Sono come creature selvatiche,

non si sa chi li abbia piantati.

Toccano coi rami il muro

della casa dai tegoli azzurri;

le radici scendon profonde

nel terrazzo di rena bianca,

e di mattina e di sera

li visita il vento e la luna.

Sia pioggia o sereno, son liberi

sempre da fango e da polvere.

Nelle tempeste d’autunno

sussurrano un verso vago;

contro il sole d’estate

ci prestano un’ombra fresca.

Nel colmo della primavera

una pioggia sottile a sera

riempie le loro foglie

d’un carico di perle pendule;

e alla fine dell’anno

il tempo della gran neve

stampa sui loro rami

una trina di giada lucente.

Delle quattro stagioni

ciascuna ha il proprio carattere;

e fra gli alberi tutti

non uno è simile all’altro.

Un anno fa, quando seppero 

che compravo questa casa,

i vicini mi deridevano

il Mondo mi disse pazzo.

Che un’intera famiglia

di due volte dieci anime

debba fare uno sgombero

a causa di qualche pino?

Ora che li ho raggiunti

che m’hanno dato i miei pini?

Hanno soltanto disciolto 

i lacci delle mie cure.

Eppure, anche così

sono «amici vantaggiosi»

e soddisfano il mio bisogno

di «parlar con uomini seri».

Ma quando considero come

corro fra il fango e la polvere

tuttora uomo di mondo,

con Cinturone e Berretto  [insegne del potere]

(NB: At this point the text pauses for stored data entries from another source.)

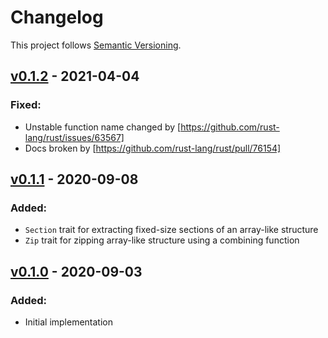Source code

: # Changelog

This project follows [Semantic Versioning](https://semver.org/spec/v2.0.0.html).

## [v0.1.2](https://crates.io/crates/higher_order_functions/0.1.2) - 2021-04-04

### Fixed:
* Unstable function name changed by [https://github.com/rust-lang/rust/issues/63567]
* Docs broken by [https://github.com/rust-lang/rust/pull/76154]

## [v0.1.1](https://crates.io/crates/higher_order_functions/0.1.1) - 2020-09-08

### Added:
* `Section` trait for extracting fixed-size sections of an array-like structure
* `Zip` trait for zipping array-like structure using a combining function

## [v0.1.0](https://crates.io/crates/higher_order_functions/0.1.0) - 2020-09-03

### Added:
* Initial implementation
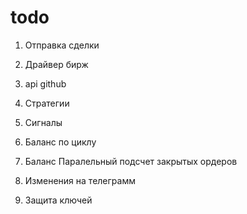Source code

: todo
====

1. Отправка сделки
2. Драйвер бирж
3. api github
4. Стратегии
5. Сигналы


0. Баланс по циклу
1. Баланс Паралельный подсчет закрытых ордеров
2. Изменения на телеграмм
3. Защита ключей
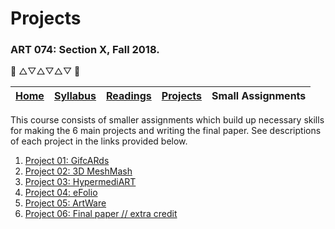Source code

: # Projects
### ART 074: Section X, Fall 2018.

:art: △▽△▽△▽ :art:

[Home](https://github.com/fewnew/art74-fall2019) | [Syllabus](https://github.com/fewnew/art74-fall2019/blob/master/syllabus.md#syllabus) | [Readings](https://github.com/fewnew/art74-fall2019/tree/master/Readings) | [Projects](https://github.com/fewnew/art74-fall2019/tree/master/projects) | Small Assignments
--- | --- | --- | --- | ---

This course consists of smaller assignments which build up necessary skills for making the 6 main projects and writing the final paper. See descriptions of each project in the links provided below.

1. [Project 01: GifcARds](https://github.com/fewnew/art74-fall2019/tree/master/projects/project1/readme.md)
2. [Project 02: 3D MeshMash](https://github.com/fewnew/art74-fall2019/blob/master/projects/project2/readme.md)
3. [Project 03: HypermediART](https://github.com/fewnew/art74-fall2019/tree/master/projects/project3/readme.md)
4. [Project 04: eFolio](https://github.com/fewnew/art74-fall2019/blob/master/projects/project4/readme.md)
5. [Project 05: ArtWare](https://github.com/fewnew/art74-fall2019/blob/master/projects/project5/readme.md)
6. [Project 06: Final paper // extra credit](https://github.com/fewnew/art74-fall/blob/master/projects/project6-finalpaper/readme.md)

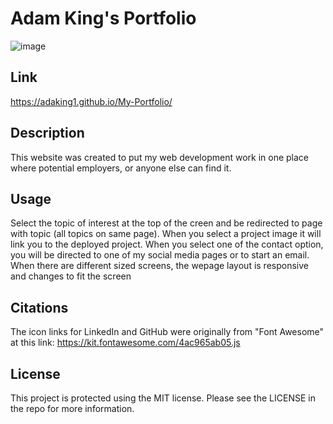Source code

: # Adam King's Portfolio
![image](https://github.com/adaking1/My-Portfolio/assets/137830553/4841ee31-d60b-4e5c-8e70-b2b6f6c5fbda)


## Link
https://adaking1.github.io/My-Portfolio/


## Description

This website was created to put my web development work in one place where potential employers, or anyone else can find it. 


## Usage

Select the topic of interest at the top of the creen and be redirected to page with topic (all topics on same page). When you select a project image it will link you to the deployed project. When you select one of the contact option, you will be directed to one of my social media pages or to start an email. When there are different sized screens, the wepage layout is responsive and changes to fit the screen

## Citations
The icon links for LinkedIn and GitHub were originally from "Font Awesome" at this link: https://kit.fontawesome.com/4ac965ab05.js

## License
This project is protected using the MIT license. Please see the LICENSE in the repo for more information.
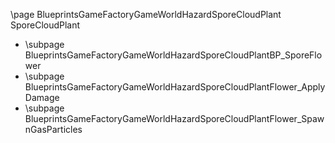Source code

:\page BlueprintsGameFactoryGameWorldHazardSporeCloudPlant SporeCloudPlant
- \subpage BlueprintsGameFactoryGameWorldHazardSporeCloudPlantBP_SporeFlower
- \subpage BlueprintsGameFactoryGameWorldHazardSporeCloudPlantFlower_ApplyDamage
- \subpage BlueprintsGameFactoryGameWorldHazardSporeCloudPlantFlower_SpawnGasParticles
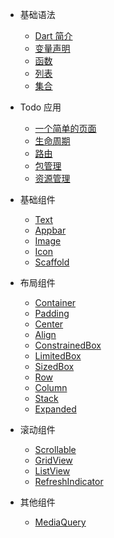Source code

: - 基础语法
    - [Dart 简介](/introduction/)
    - [变量声明](/variable-declaration/)
    - [函数](/function/)
    - [列表](/list/)
    - [集合](/map/)

- Todo 应用
    - [一个简单的页面](/simple-page/)
    - [生命周期](/lifecycle/)
    - [路由](/route/)
    - [包管理](/pub/)
    - [资源管理](/assets/)

- 基础组件
    - [Text](/widgets/text/)
    - [Appbar](/widgets/appbar/)
    - [Image](/widgets/image/)
    - [Icon](/widgets/icon/)
    - [Scaffold](/widgets/scaffold/)

- 布局组件
    - [Container](/widgets/container/)
    - [Padding](/widgets/padding/)
    - [Center](/widgets/center/)
    - [Align](/widgets/align/)
    - [ConstrainedBox](/widgets/constrained-box/)
    - [LimitedBox](/widgets/limited-box/)
    - [SizedBox](/widgets/sized-box/)
    - [Row](/widgets/row/)
    - [Column](/widgets/column/)
    - [Stack](/widgets/stack/)
    - [Expanded](/widgets/expanded/)

<!-- - 交互组件
    - [Draggable](/widgets/draggable/)
    - [DragTarget](/widgets/drag-target/)
    - [GestureDetector](/widgets/gesture-detector/)
    - [LongPressDraggable](/widgets/long-press-draggable/) -->

- 滚动组件
    - [Scrollable](/widgets/scrollable/)
    - [GridView](/widgets/grid-view/)
    - [ListView](/widgets/list-view/)
    - [RefreshIndicator](/widgets/refresh-indicator/)

- 其他组件
    - [MediaQuery](/widgets/media-query/)
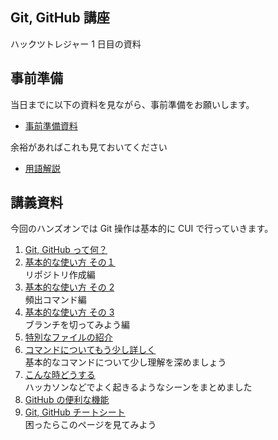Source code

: ## Git, GitHub 講座

ハックツトレジャー 1 日目の資料

## 事前準備

当日までに以下の資料を見ながら、事前準備をお願いします。

- [事前準備資料](docs/setup.md)

余裕があればこれも見ておいてください

- [用語解説](docs/words.md)

## 講義資料

今回のハンズオンでは Git 操作は基本的に CUI で行っていきます。

1. [Git, GitHub って何？](lectures/01.md)
2. [基本的な使い方 その１](lectures/02.md)  
   リポジトリ作成編
3. [基本的な使い方 その 2](lectures/03.md)  
   頻出コマンド編
4. [基本的な使い方 その 3](lectures/04.md)  
   ブランチを切ってみよう編
5. [特別なファイルの紹介](lectures/05.md)
6. [コマンドについてもう少し詳しく](lectures/06.md)  
   基本的なコマンドについて少し理解を深めましょう
7. [こんな時どうする](lectures/07.md)  
   ハッカソンなどでよく起きるようなシーンをまとめました
8. [GitHub の便利な機能](lectures/08.md)
9. [Git, GitHub チートシート](lectures/09.md)  
   困ったらこのページを見てみよう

di tanto in tanto il cuore

brucia dalla vergogna

perché non mi sento degno

padrone di questi miei pini.

(Liriche cinesi 1753 a. c. – 1278 d.c., a cura di G. Valensin, Einaudi 1963)

 

 

Questa poesia è quanto di più alto sia mai stato scritto in onore degli alberi. È l’elogio di un saggio poeta cinese ai suoi pini, la cui silenziosa presenza lo inchioda al confronto con la propria esistenza di funzionario pubblico, spesa nel commercio con il potere e i suoi vizi. 

Dalla Cina ci sono giunti e continuano a giungere tesori da cui dovremmo, senza alcuna paura, lasciarci contagiare.